→ **ABOUT THIS EXERCISE**:
Every line of the entries below that includes "ADJCHG" belongs in the answer, copied as written.

(Saved entries)
★ ★ ★ ★ ★

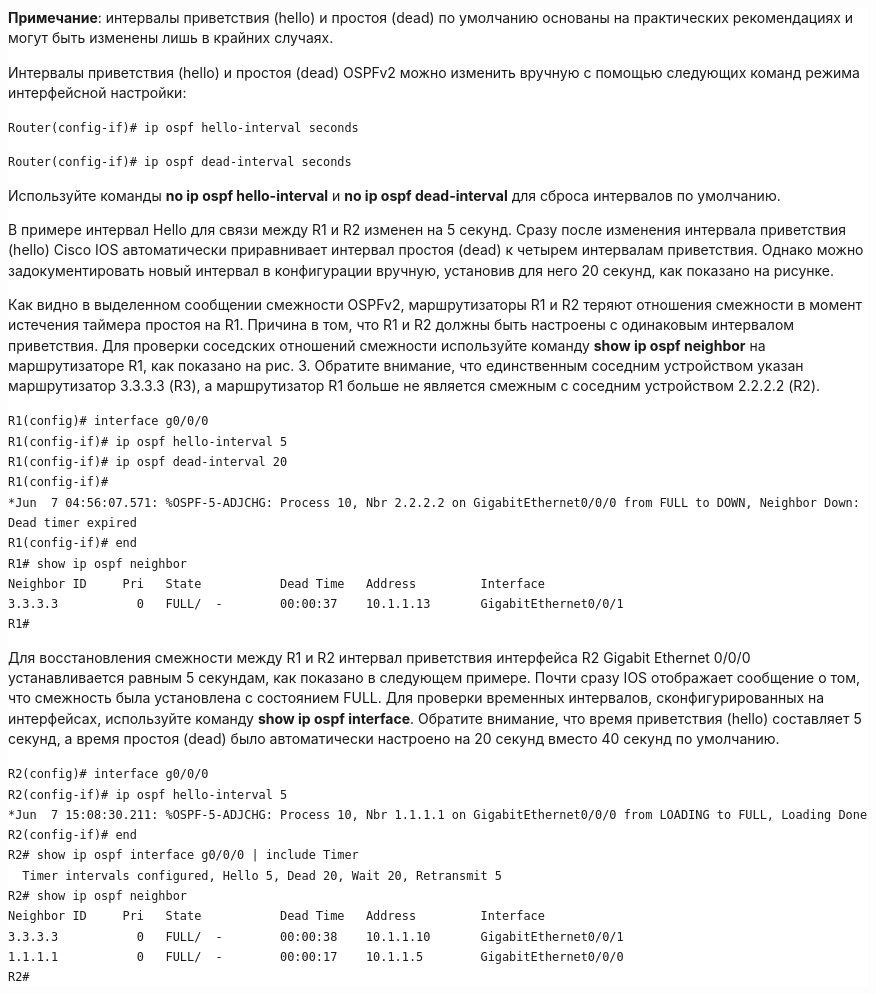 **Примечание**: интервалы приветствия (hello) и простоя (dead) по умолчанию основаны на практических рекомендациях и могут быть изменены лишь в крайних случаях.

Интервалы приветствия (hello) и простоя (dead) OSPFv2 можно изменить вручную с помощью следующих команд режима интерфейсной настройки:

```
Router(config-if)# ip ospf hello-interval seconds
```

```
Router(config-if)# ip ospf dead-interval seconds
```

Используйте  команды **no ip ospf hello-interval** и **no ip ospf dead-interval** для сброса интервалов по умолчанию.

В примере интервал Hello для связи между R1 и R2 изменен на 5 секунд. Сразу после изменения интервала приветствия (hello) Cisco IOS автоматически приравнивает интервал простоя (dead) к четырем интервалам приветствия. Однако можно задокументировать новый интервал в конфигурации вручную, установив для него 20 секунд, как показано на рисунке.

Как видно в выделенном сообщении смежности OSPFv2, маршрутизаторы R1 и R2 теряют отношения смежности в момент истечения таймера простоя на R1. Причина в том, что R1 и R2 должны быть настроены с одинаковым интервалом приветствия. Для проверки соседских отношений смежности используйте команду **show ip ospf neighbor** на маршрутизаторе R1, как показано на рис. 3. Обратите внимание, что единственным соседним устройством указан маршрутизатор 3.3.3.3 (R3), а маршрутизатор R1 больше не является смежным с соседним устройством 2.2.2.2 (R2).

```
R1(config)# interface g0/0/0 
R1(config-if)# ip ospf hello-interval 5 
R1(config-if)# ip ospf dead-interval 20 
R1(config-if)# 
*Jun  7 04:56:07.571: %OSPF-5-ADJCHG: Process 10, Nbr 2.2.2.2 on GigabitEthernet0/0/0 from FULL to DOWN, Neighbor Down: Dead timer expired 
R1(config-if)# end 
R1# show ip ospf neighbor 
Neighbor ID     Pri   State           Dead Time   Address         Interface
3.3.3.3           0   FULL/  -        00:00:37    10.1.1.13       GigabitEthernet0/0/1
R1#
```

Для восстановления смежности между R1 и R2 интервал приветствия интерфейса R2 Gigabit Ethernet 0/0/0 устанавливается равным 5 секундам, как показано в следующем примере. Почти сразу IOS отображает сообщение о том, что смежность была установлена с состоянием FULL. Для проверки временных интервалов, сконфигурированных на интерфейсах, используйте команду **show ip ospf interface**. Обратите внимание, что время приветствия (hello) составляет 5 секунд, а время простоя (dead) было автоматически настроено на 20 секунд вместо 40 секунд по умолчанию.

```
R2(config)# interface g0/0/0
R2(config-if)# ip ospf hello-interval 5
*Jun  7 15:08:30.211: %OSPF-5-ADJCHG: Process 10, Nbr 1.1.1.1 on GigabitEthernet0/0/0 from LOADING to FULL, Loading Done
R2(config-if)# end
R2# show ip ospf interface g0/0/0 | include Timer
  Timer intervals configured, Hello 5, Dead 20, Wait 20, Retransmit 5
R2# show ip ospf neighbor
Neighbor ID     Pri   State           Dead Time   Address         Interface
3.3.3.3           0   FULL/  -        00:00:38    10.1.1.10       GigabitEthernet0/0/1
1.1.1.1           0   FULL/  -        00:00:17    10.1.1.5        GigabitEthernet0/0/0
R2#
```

★ ★ ★ ★ ★

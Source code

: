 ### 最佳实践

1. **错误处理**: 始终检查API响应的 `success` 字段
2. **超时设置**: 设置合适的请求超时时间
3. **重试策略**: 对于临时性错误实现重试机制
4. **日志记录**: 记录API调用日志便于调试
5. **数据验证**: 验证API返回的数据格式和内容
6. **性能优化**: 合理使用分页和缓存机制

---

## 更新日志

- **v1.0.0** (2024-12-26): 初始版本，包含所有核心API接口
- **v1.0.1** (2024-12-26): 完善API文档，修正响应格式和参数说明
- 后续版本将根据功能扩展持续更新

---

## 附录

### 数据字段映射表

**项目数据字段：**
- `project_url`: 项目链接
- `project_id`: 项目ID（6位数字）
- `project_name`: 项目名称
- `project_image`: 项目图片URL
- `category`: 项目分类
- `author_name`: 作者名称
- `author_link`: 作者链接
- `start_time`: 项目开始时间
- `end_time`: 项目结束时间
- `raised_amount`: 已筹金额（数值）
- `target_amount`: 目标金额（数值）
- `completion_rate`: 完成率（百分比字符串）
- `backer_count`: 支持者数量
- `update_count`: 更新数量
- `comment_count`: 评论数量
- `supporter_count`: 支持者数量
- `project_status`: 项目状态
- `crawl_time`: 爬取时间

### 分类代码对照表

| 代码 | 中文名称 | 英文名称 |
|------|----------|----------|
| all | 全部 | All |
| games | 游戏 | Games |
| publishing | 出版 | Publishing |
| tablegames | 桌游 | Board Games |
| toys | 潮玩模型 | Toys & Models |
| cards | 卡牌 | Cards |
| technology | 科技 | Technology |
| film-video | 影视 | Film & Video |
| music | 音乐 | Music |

★ ★ ★ ★ ★

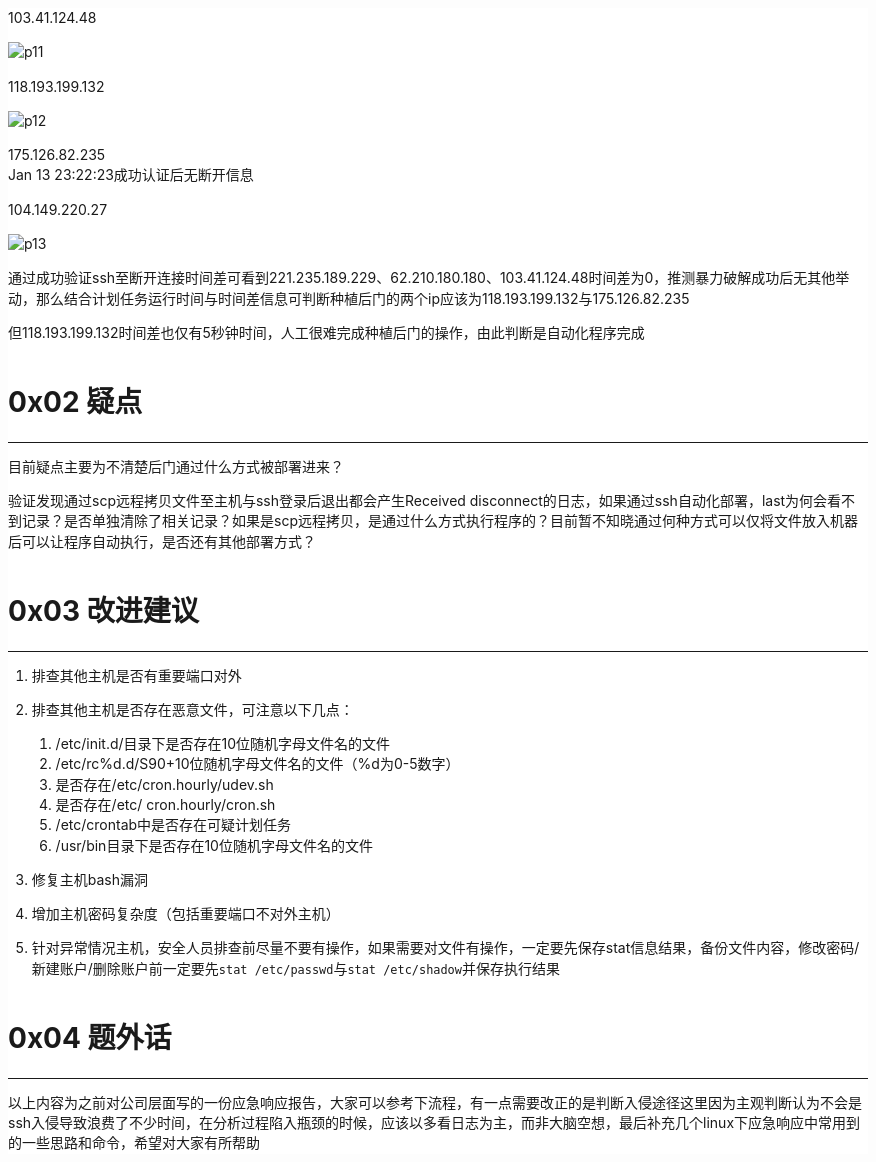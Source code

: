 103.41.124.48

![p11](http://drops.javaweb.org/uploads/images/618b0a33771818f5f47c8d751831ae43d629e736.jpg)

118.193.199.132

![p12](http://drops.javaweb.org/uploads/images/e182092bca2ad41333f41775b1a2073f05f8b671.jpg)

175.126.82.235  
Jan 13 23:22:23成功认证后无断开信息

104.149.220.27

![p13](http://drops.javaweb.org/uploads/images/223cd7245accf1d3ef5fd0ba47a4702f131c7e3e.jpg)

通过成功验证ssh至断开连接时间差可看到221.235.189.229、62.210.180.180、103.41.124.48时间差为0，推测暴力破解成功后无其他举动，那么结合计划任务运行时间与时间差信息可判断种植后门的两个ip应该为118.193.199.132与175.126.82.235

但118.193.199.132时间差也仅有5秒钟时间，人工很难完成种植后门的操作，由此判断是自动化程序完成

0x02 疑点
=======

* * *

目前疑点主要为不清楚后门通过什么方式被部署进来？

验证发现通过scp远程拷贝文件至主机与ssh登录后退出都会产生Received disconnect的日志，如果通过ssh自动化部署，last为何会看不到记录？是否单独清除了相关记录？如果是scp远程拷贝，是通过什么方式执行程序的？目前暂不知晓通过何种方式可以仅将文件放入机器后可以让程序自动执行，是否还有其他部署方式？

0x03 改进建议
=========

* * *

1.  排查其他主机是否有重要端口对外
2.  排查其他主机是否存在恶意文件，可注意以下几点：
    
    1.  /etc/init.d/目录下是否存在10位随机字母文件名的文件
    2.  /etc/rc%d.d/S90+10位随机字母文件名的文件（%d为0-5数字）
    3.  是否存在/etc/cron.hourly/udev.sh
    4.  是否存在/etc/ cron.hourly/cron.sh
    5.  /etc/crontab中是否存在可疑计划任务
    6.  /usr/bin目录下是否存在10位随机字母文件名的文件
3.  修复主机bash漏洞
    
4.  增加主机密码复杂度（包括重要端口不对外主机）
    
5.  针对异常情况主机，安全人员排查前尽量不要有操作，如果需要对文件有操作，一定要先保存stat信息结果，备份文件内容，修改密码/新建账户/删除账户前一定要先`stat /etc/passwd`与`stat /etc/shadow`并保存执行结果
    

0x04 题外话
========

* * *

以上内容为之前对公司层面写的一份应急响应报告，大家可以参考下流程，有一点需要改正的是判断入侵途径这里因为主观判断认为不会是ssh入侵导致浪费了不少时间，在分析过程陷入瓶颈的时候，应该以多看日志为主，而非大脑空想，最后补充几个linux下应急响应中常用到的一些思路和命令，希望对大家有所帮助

★ ★ ★ ★ ★

→ **ANSWER TO THE EXERCISE**:
*Jun  7 04:56:07.571: %OSPF-5-ADJCHG: Process 10, Nbr 2.2.2.2 on GigabitEthernet0/0/0 from FULL to DOWN, Neighbor Down: Dead timer expired 
*Jun  7 15:08:30.211: %OSPF-5-ADJCHG: Process 10, Nbr 1.1.1.1 on GigabitEthernet0/0/0 from LOADING to FULL, Loading Done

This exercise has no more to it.